Pourquoi la région arabe doit se préparer à la «maladie X» ou à la prochaine pandémie

  • L’OMS et les responsables de la santé ont appelé à l’élaboration d’un traité sur les pandémies afin que le monde puisse mieux se préparer aux futures épidémies
  • Les États du Golfe s’en sont mieux sortis que la plupart des autres pays lors de la pandémie de Covid-19, mais les experts estiment qu’il reste des leçons à tirer

DUBAÏ: Lorsque la pandémie de Covid-19 a été déclarée en mars 2020, les gouvernements du monde entier ont été pris au dépourvu.
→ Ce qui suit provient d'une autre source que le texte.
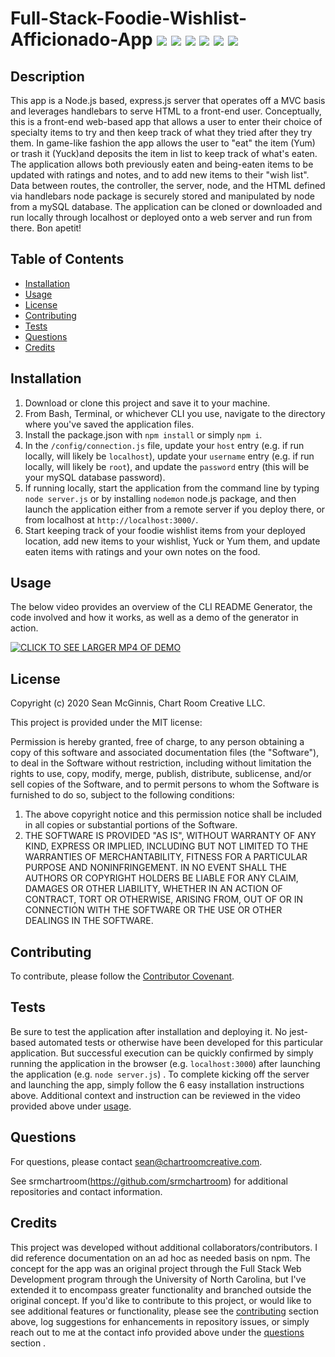 # Full-Stack-Foodie-Wishlist-Afficionado-App ![](https://img.shields.io/badge/-Node.js-blue) ![](https://img.shields.io/badge/-Express.js-blue) ![](https://img.shields.io/badge/-Handlebars.js-blue) ![](https://img.shields.io/badge/-ES6-red) ![](https://img.shields.io/badge/-HTML5-green) ![](https://img.shields.io/badge/-CSS3-green)

## Description

This app is a Node.js based, express.js server that operates off a MVC basis and leverages handlebars to serve HTML to a front-end user. Conceptually, this is a front-end web-based app that allows a user to enter their choice of specialty items to try and then keep track of what they tried after they try them. In game-like fashion the app allows the user to "eat" the item (Yum) or trash it (Yuck)and deposits the item in list to keep track of what's eaten. The application allows both previously eaten and being-eaten items to be updated with ratings and notes, and to add new items to their "wish list". Data between routes, the controller, the server, node, and the HTML defined via handlebars node package is securely stored and manipulated by node from a mySQL database. The application can be cloned or downloaded and run locally through localhost or deployed onto a web server and run from there. Bon apetit!

## Table of Contents

- [Installation](#installation)
- [Usage](#usage)
- [License](#license)
- [Contributing](#contributing)
- [Tests](#tests)
- [Questions](#questions)
- [Credits](#credits)

## Installation

1. Download or clone this project and save it to your machine.
2. From Bash, Terminal, or whichever CLI you use, navigate to the directory where you've saved the application files.
3. Install the package.json with `npm install` or simply `npm i`.
4. In the `/config/connection.js` file, update your `host` entry (e.g. if run locally, will likely be `localhost`), update your `username` entry (e.g. if run locally, will likely be `root`), and update the `password` entry (this will be your mySQL database password).
5. If running locally, start the application from the command line by typing `node server.js` or by installing `nodemon` node.js package, and then launch the application either from a remote server if you deploy there, or from localhost at `http://localhost:3000/`.
6. Start keeping track of your foodie wishlist items from your deployed location, add new items to your wishlist, Yuck or Yum them, and update eaten items with ratings and your own notes on the food.

## Usage

The below video provides an overview of the CLI README Generator, the code involved and how it works, as well as a demo of the generator in action.

[![CLICK TO SEE LARGER MP4 OF DEMO](https://chartroomcreative.com/gitassets/FULLSTACK-FOODIE-WISHLIST-APP.gif)](https://chartroomcreative.com/gitassets/FULLSTACK-FOODIE-WISHLIST-APP.mp4)

## License

Copyright (c) 2020 Sean McGinnis, Chart Room Creative LLC.

This project is provided under the MIT license:

Permission is hereby granted, free of charge, to any person obtaining a copy of this software and associated documentation files (the "Software"), to deal in the Software without restriction, including without limitation the rights to use, copy, modify, merge, publish, distribute, sublicense, and/or sell
copies of the Software, and to permit persons to whom the Software is furnished to do so, subject to the following conditions:

1. The above copyright notice and this permission notice shall be included in all
   copies or substantial portions of the Software.
2. THE SOFTWARE IS PROVIDED "AS IS", WITHOUT WARRANTY OF ANY KIND, EXPRESS OR
   IMPLIED, INCLUDING BUT NOT LIMITED TO THE WARRANTIES OF MERCHANTABILITY,
   FITNESS FOR A PARTICULAR PURPOSE AND NONINFRINGEMENT. IN NO EVENT SHALL THE
   AUTHORS OR COPYRIGHT HOLDERS BE LIABLE FOR ANY CLAIM, DAMAGES OR OTHER
   LIABILITY, WHETHER IN AN ACTION OF CONTRACT, TORT OR OTHERWISE, ARISING FROM,
   OUT OF OR IN CONNECTION WITH THE SOFTWARE OR THE USE OR OTHER DEALINGS IN THE
   SOFTWARE.

## Contributing

To contribute, please follow the [Contributor Covenant](https://www.contributor-covenant.org/).

## Tests

Be sure to test the application after installation and deploying it. No jest-based automated tests or otherwise have been developed for this particular application. But successful execution can be quickly confirmed by simply running the application in the browser (e.g. `localhost:3000`) after launching the application (e.g. `node server.js`) . To complete kicking off the server and launching the app, simply follow the 6 easy installation instructions above. Additional context and instruction can be reviewed in the video provided above under [usage](#usage).

## Questions

For questions, please contact [sean@chartroomcreative.com](mailto:sean@chartroomcreative.com).

See srmchartroom(https://github.com/srmchartroom) for additional repositories and contact information.

## Credits

This project was developed without additional collaborators/contributors. I did reference documentation on an ad hoc as needed basis on npm. The concept for the app was an original project through the Full Stack Web Development program through the University of North Carolina, but I've extended it to encompass greater functionality and branched outside the original concept. If you'd like to contribute to this project, or would like to see additional features or functionality, please see the [contributing](#contributing) section above, log suggestions for enhancements in repository issues, or simply reach out to me at the contact info provided above under the [questions](#questions) section .
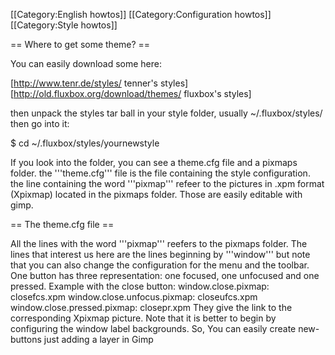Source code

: [[Category:English howtos]]
[[Category:Configuration howtos]]
[[Category:Style howtos]]

== Where to get some theme? ==

You can easily download some here:

[http://www.tenr.de/styles/ tenner's styles]
[http://old.fluxbox.org/download/themes/ fluxbox's styles]

then unpack the styles tar ball in your style folder, usually ~/.fluxbox/styles/ then go into it:

 $ cd ~/.fluxbox/styles/yournewstyle

If you look into the folder, you can see a theme.cfg file and a pixmaps folder.
the '''theme.cfg''' file is the file containing the style configuration. the line containing the word '''pixmap''' refeer to the pictures in .xpm format (Xpixmap) located in the pixmaps
folder. Those are easily editable with gimp.

== The theme.cfg file ==

All the lines with the word '''pixmap''' reefers to the pixmaps folder.
The lines that interest us here are the lines beginning by '''window''' but note that you can also change the configuration for the menu and the toolbar.
One button has three representation: one focused, one unfocused and one pressed.
Example with the close button:
 window.close.pixmap:				closefcs.xpm
 window.close.unfocus.pixmap:			closeufcs.xpm
 window.close.pressed.pixmap:			closepr.xpm
They give the link to the corresponding Xpixmap picture.
Note that it is better to begin by configuring the window label backgrounds. So, You can easily create new-buttons just adding a layer in Gimp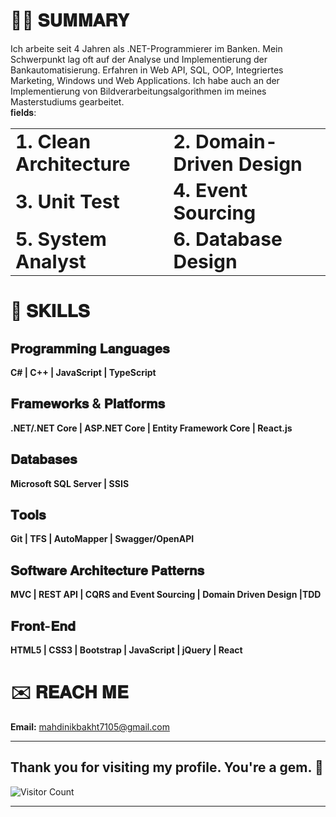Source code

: # 👨‍💻 𝐒𝐔𝐌𝐌𝐀𝐑𝐘
Ich arbeite seit 4 Jahren als .NET-Programmierer im Banken. Mein Schwerpunkt lag oft auf der Analyse und Implementierung der Bankautomatisierung. Erfahren in Web API, SQL, OOP, Integriertes Marketing, Windows und Web Applications. Ich habe auch an der Implementierung von Bildverarbeitungsalgorithmen im meines Masterstudiums gearbeitet.<br>
𝐟𝐢𝐞𝐥𝐝𝐬:

<table border="0">
 <tr>
    <td><b style="font-size:30px">1. Clean Architecture</b></td>
    <td><b style="font-size:30px">2. Domain-Driven Design</b></td>
 </tr>
 <tr>
    <td><b style="font-size:30px">3. Unit Test </b></td>
    <td><b style="font-size:30px">4. Event Sourcing</b></td>
 </tr>
  <tr>
    <td><b style="font-size:30px">5. System Analyst</b></td>
    <td><b style="font-size:30px">6. Database Design</b></td>
 </tr>
</table>

# 💪 𝐒𝐊𝐈𝐋𝐋𝐒

## 𝐏𝐫𝐨𝐠𝐫𝐚𝐦𝐦𝐢𝐧𝐠 𝐋𝐚𝐧𝐠𝐮𝐚𝐠𝐞𝐬
  **C# | C++ | JavaScript | TypeScript**
  
## 𝐅𝐫𝐚𝐦𝐞𝐰𝐨𝐫𝐤𝐬 & 𝐏𝐥𝐚𝐭𝐟𝐨𝐫𝐦𝐬
**.NET/.NET Core | ASP.NET Core | Entity Framework Core | React.js**

## 𝐃𝐚𝐭𝐚𝐛𝐚𝐬𝐞𝐬
**Microsoft SQL Server | SSIS**

## 𝐓𝐨𝐨𝐥𝐬
**Git | TFS | AutoMapper | Swagger/OpenAPI**

## 𝐒𝐨𝐟𝐭𝐰𝐚𝐫𝐞 𝐀𝐫𝐜𝐡𝐢𝐭𝐞𝐜𝐭𝐮𝐫𝐞 𝐏𝐚𝐭𝐭𝐞𝐫𝐧𝐬
**MVC | REST API | CQRS and Event Sourcing | Domain Driven Design |TDD**

## 𝐅𝐫𝐨𝐧𝐭-𝐄𝐧𝐝
**HTML5 | CSS3 | Bootstrap | JavaScript | jQuery | React**


# ✉️ 𝐑𝐄𝐀𝐂𝐇 𝐌𝐄

 **Email:** mahdinikbakht7105@gmail.com
<hr>

## Thank you for visiting my profile. You're a gem. :gem:

![Visitor Count](https://profile-counter.glitch.me/mahdiNik/count.svg)

<hr>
N’ayant pas eu à faire face à une urgence sanitaire de cette ampleur depuis des générations, les États ont dû se démener pour protéger leurs populations et leurs économies.

Maintenant que la vie a repris son cours après des années de distanciation sociale, de restrictions aux déplacements et de perturbation du commerce, les experts mondiaux de la santé appellent les gouvernements à se préparer à la prochaine pandémie, sinistrement surnommée la «maladie X».

La simple mention de la «maladie X» — x étant le symbole algébrique de l’inconnu — lors du Forum économique mondial (WEF) de cette année a suscité la panique sur les réseaux sociaux, les gens ayant pris l’hypothétique avertissement au pied de la lettre.

Les experts ont exprimé leur inquiétude quant à la probabilité d’une nouvelle pandémie à l’avenir. (Photo, AFP)
Les experts ont exprimé leur inquiétude quant à la probabilité d’une nouvelle pandémie à l’avenir. (Photo, AFP)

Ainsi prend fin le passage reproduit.